# What needs to be done
Using the material below, return exactly the lines between the one holding "- **IoTMakers API**" and the one holding "for Pico W 🪴", inclusive, and no others.

# Task material
▼
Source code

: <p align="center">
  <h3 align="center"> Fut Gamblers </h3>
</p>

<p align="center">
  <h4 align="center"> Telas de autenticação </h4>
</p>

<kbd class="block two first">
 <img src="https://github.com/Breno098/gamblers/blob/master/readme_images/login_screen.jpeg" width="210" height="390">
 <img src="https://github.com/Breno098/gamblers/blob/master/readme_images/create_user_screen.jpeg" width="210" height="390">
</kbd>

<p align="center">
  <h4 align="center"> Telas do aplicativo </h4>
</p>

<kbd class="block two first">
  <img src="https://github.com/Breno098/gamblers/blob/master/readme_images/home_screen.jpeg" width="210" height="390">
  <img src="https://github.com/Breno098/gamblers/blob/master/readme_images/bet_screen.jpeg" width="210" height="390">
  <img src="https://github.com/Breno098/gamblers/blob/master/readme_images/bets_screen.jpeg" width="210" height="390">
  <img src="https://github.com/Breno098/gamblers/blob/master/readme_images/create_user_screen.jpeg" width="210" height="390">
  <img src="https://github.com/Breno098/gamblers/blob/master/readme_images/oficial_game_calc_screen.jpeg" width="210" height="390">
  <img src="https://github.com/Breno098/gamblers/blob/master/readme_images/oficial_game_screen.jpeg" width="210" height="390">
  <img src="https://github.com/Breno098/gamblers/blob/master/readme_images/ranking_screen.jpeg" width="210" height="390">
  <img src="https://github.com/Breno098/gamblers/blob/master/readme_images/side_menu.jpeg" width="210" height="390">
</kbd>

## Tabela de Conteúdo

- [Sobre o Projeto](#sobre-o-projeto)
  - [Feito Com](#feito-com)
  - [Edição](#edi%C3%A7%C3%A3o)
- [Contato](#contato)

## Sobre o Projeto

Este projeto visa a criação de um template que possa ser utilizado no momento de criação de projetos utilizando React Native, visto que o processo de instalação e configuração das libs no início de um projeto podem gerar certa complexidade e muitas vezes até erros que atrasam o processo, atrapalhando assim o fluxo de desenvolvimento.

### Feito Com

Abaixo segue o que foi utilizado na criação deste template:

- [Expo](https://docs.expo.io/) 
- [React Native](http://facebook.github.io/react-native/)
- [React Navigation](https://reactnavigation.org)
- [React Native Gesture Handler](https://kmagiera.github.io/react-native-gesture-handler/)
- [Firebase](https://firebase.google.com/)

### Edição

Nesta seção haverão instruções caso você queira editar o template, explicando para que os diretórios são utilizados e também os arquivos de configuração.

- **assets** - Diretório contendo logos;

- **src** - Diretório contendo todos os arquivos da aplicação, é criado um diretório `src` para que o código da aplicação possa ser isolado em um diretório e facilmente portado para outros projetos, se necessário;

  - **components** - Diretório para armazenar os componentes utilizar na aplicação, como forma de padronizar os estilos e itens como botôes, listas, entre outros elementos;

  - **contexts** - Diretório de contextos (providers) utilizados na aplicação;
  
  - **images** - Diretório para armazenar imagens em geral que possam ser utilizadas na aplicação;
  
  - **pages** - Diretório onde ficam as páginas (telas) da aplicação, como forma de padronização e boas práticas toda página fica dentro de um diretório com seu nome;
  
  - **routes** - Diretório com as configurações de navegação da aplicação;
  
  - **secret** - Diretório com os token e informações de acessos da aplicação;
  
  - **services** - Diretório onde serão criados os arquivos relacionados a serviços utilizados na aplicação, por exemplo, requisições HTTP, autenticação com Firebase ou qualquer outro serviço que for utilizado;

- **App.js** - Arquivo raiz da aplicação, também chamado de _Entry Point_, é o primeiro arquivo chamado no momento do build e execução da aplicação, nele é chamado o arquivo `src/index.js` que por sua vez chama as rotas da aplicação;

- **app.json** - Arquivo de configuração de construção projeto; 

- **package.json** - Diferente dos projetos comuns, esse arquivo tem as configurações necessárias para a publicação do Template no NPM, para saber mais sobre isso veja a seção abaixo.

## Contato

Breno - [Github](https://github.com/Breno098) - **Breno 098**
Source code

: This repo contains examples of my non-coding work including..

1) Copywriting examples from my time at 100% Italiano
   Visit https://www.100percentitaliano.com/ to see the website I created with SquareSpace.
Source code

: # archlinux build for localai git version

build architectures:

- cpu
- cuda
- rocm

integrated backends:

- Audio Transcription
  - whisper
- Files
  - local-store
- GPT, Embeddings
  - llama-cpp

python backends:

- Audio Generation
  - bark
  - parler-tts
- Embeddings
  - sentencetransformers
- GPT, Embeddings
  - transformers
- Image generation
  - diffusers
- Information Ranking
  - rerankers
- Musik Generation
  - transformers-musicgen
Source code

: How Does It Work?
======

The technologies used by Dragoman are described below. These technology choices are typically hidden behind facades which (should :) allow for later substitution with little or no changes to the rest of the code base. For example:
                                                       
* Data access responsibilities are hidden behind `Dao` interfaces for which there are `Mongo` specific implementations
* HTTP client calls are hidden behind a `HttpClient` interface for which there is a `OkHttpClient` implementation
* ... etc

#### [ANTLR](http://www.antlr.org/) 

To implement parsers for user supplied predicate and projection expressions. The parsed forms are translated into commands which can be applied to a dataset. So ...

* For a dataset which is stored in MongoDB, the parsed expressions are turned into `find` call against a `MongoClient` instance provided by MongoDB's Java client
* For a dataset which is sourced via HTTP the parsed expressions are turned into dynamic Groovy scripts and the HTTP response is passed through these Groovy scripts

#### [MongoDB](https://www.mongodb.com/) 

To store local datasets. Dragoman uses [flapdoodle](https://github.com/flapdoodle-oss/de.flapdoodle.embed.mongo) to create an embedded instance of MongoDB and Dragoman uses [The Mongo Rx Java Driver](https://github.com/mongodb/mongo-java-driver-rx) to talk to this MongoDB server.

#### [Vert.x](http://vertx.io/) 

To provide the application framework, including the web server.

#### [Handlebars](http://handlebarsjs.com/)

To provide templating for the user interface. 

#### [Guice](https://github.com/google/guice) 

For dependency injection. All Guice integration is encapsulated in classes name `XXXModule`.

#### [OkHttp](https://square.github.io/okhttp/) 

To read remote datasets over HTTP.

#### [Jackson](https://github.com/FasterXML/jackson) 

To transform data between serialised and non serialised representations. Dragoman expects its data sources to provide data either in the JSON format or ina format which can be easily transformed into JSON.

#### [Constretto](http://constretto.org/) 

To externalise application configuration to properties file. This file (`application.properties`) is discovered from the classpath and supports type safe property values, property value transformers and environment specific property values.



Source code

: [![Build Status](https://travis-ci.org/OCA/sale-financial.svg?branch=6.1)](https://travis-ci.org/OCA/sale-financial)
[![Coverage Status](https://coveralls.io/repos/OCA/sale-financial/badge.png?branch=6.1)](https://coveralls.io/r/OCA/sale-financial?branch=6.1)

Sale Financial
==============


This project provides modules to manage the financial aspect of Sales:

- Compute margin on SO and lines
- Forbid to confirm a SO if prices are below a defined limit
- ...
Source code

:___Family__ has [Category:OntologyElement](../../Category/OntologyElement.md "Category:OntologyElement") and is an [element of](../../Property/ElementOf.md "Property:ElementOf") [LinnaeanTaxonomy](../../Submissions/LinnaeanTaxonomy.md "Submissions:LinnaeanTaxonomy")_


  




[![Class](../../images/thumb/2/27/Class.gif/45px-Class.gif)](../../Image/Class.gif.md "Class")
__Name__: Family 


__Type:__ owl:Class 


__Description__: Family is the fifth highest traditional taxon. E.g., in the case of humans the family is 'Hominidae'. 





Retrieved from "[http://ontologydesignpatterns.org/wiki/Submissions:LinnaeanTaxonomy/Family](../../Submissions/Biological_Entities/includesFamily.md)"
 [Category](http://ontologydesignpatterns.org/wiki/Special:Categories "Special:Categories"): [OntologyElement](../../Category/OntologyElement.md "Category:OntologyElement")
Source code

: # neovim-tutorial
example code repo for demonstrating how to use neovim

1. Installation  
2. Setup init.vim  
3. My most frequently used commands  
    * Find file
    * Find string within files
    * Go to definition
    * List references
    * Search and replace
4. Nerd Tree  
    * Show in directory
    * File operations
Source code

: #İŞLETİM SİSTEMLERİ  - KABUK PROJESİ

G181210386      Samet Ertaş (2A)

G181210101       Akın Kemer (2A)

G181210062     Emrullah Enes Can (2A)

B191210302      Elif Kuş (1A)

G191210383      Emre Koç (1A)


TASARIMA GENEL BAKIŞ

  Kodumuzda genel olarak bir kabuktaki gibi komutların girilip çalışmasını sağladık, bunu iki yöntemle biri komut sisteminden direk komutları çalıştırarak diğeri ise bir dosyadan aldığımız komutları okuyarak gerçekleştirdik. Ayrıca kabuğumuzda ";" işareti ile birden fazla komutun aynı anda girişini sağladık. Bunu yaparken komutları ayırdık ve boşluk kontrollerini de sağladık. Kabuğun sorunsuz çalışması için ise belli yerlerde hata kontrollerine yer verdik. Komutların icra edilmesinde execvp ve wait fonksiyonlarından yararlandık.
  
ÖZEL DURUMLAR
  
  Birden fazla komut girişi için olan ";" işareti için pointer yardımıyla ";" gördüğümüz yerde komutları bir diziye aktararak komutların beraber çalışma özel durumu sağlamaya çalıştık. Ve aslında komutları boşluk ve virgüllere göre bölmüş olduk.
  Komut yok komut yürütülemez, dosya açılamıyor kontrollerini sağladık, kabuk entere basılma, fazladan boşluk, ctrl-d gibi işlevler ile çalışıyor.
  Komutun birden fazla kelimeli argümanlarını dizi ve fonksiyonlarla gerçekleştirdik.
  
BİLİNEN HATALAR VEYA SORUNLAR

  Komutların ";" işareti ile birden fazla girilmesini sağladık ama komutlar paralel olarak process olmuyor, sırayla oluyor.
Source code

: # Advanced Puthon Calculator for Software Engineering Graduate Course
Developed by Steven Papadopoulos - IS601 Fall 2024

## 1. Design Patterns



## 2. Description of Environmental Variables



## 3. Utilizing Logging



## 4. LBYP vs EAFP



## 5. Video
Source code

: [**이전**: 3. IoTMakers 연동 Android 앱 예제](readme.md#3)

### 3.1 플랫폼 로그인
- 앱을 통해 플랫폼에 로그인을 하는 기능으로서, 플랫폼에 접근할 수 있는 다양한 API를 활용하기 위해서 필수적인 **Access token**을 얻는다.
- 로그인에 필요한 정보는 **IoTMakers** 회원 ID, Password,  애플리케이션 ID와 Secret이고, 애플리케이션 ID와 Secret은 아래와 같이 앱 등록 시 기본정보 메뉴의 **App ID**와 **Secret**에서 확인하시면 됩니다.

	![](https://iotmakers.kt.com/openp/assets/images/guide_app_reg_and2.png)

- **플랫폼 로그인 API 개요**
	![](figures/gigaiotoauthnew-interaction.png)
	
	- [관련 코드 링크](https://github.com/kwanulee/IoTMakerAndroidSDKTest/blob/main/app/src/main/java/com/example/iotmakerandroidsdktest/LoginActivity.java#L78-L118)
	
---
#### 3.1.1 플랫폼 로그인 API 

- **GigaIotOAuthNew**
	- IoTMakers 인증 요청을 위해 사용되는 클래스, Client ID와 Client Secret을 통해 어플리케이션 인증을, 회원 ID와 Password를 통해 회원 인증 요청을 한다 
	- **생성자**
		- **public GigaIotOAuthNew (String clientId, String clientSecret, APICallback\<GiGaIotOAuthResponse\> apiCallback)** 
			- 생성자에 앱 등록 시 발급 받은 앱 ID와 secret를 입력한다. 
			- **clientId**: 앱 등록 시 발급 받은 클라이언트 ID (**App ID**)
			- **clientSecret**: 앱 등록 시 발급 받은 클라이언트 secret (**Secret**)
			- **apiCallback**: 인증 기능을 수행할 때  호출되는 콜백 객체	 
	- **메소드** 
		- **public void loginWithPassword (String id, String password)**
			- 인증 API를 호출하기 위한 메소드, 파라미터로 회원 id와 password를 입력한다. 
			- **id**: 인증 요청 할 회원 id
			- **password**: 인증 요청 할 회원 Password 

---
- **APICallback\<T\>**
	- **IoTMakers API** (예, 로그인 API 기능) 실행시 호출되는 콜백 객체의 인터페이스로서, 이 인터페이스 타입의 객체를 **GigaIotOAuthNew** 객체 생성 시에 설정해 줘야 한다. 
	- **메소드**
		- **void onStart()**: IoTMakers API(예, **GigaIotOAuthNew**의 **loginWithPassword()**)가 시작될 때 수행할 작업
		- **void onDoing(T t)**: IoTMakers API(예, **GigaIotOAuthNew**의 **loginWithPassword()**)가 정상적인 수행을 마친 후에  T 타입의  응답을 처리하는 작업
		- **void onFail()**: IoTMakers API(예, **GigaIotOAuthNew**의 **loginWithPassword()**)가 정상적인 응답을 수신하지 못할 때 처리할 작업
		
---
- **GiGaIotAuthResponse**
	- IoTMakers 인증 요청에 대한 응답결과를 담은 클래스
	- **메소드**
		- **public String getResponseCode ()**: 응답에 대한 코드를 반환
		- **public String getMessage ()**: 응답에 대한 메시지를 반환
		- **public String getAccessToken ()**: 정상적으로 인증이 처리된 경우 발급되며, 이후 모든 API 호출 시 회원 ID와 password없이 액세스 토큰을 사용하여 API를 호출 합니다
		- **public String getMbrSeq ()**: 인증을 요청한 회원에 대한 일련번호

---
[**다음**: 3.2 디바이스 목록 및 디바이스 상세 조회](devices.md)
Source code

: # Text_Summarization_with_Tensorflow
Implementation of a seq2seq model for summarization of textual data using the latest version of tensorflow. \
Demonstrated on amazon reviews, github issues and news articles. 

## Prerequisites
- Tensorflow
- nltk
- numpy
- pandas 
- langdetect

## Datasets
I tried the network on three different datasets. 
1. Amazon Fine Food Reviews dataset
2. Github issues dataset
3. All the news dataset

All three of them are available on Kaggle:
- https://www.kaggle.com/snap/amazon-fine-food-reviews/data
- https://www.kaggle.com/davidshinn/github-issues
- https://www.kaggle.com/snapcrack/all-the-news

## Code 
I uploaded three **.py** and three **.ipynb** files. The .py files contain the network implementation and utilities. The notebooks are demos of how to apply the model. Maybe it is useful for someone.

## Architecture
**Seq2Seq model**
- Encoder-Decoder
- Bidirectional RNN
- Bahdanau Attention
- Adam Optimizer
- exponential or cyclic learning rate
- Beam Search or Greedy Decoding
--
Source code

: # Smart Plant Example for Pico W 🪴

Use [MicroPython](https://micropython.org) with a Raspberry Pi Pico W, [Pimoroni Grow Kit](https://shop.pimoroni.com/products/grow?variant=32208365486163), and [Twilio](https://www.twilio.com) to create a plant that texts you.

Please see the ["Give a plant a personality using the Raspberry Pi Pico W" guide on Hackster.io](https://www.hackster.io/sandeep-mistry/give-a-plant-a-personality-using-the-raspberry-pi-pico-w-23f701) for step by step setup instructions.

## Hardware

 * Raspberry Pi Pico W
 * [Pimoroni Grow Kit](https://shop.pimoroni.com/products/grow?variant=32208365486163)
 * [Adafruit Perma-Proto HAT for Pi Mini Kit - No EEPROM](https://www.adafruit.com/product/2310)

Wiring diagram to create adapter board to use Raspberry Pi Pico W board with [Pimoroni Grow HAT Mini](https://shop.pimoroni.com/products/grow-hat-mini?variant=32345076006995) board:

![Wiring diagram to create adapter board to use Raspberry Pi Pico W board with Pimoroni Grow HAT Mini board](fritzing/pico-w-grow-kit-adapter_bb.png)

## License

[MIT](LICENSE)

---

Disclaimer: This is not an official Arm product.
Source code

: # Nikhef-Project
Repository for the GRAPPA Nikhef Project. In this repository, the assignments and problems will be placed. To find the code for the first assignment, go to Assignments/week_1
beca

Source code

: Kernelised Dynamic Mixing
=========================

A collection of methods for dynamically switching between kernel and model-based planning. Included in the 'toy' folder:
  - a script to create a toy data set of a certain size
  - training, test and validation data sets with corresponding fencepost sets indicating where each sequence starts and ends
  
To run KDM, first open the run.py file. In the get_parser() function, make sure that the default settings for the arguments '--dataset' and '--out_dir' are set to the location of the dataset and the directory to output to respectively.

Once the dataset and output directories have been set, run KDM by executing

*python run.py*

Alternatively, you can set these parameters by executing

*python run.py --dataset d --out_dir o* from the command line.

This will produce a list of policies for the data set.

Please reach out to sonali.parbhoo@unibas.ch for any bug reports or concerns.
▲
# Result for this exercise
	- **IoTMakers API** (예, 로그인 API 기능) 실행시 호출되는 콜백 객체의 인터페이스로서, 이 인터페이스 타입의 객체를 **GigaIotOAuthNew** 객체 생성 시에 설정해 줘야 한다. 
	- **메소드**
		- **void onStart()**: IoTMakers API(예, **GigaIotOAuthNew**의 **loginWithPassword()**)가 시작될 때 수행할 작업
		- **void onDoing(T t)**: IoTMakers API(예, **GigaIotOAuthNew**의 **loginWithPassword()**)가 정상적인 수행을 마친 후에  T 타입의  응답을 처리하는 작업
		- **void onFail()**: IoTMakers API(예, **GigaIotOAuthNew**의 **loginWithPassword()**)가 정상적인 응답을 수신하지 못할 때 처리할 작업
		
---
- **GiGaIotAuthResponse**
	- IoTMakers 인증 요청에 대한 응답결과를 담은 클래스
	- **메소드**
		- **public String getResponseCode ()**: 응답에 대한 코드를 반환
		- **public String getMessage ()**: 응답에 대한 메시지를 반환
		- **public String getAccessToken ()**: 정상적으로 인증이 처리된 경우 발급되며, 이후 모든 API 호출 시 회원 ID와 password없이 액세스 토큰을 사용하여 API를 호출 합니다
		- **public String getMbrSeq ()**: 인증을 요청한 회원에 대한 일련번호

---
[**다음**: 3.2 디바이스 목록 및 디바이스 상세 조회](devices.md)
Source code

: # Text_Summarization_with_Tensorflow
Implementation of a seq2seq model for summarization of textual data using the latest version of tensorflow. \
Demonstrated on amazon reviews, github issues and news articles. 

## Prerequisites
- Tensorflow
- nltk
- numpy
- pandas 
- langdetect

## Datasets
I tried the network on three different datasets. 
1. Amazon Fine Food Reviews dataset
2. Github issues dataset
3. All the news dataset

All three of them are available on Kaggle:
- https://www.kaggle.com/snap/amazon-fine-food-reviews/data
- https://www.kaggle.com/davidshinn/github-issues
- https://www.kaggle.com/snapcrack/all-the-news

## Code 
I uploaded three **.py** and three **.ipynb** files. The .py files contain the network implementation and utilities. The notebooks are demos of how to apply the model. Maybe it is useful for someone.

## Architecture
**Seq2Seq model**
- Encoder-Decoder
- Bidirectional RNN
- Bahdanau Attention
- Adam Optimizer
- exponential or cyclic learning rate
- Beam Search or Greedy Decoding
--
Source code

: # Smart Plant Example for Pico W 🪴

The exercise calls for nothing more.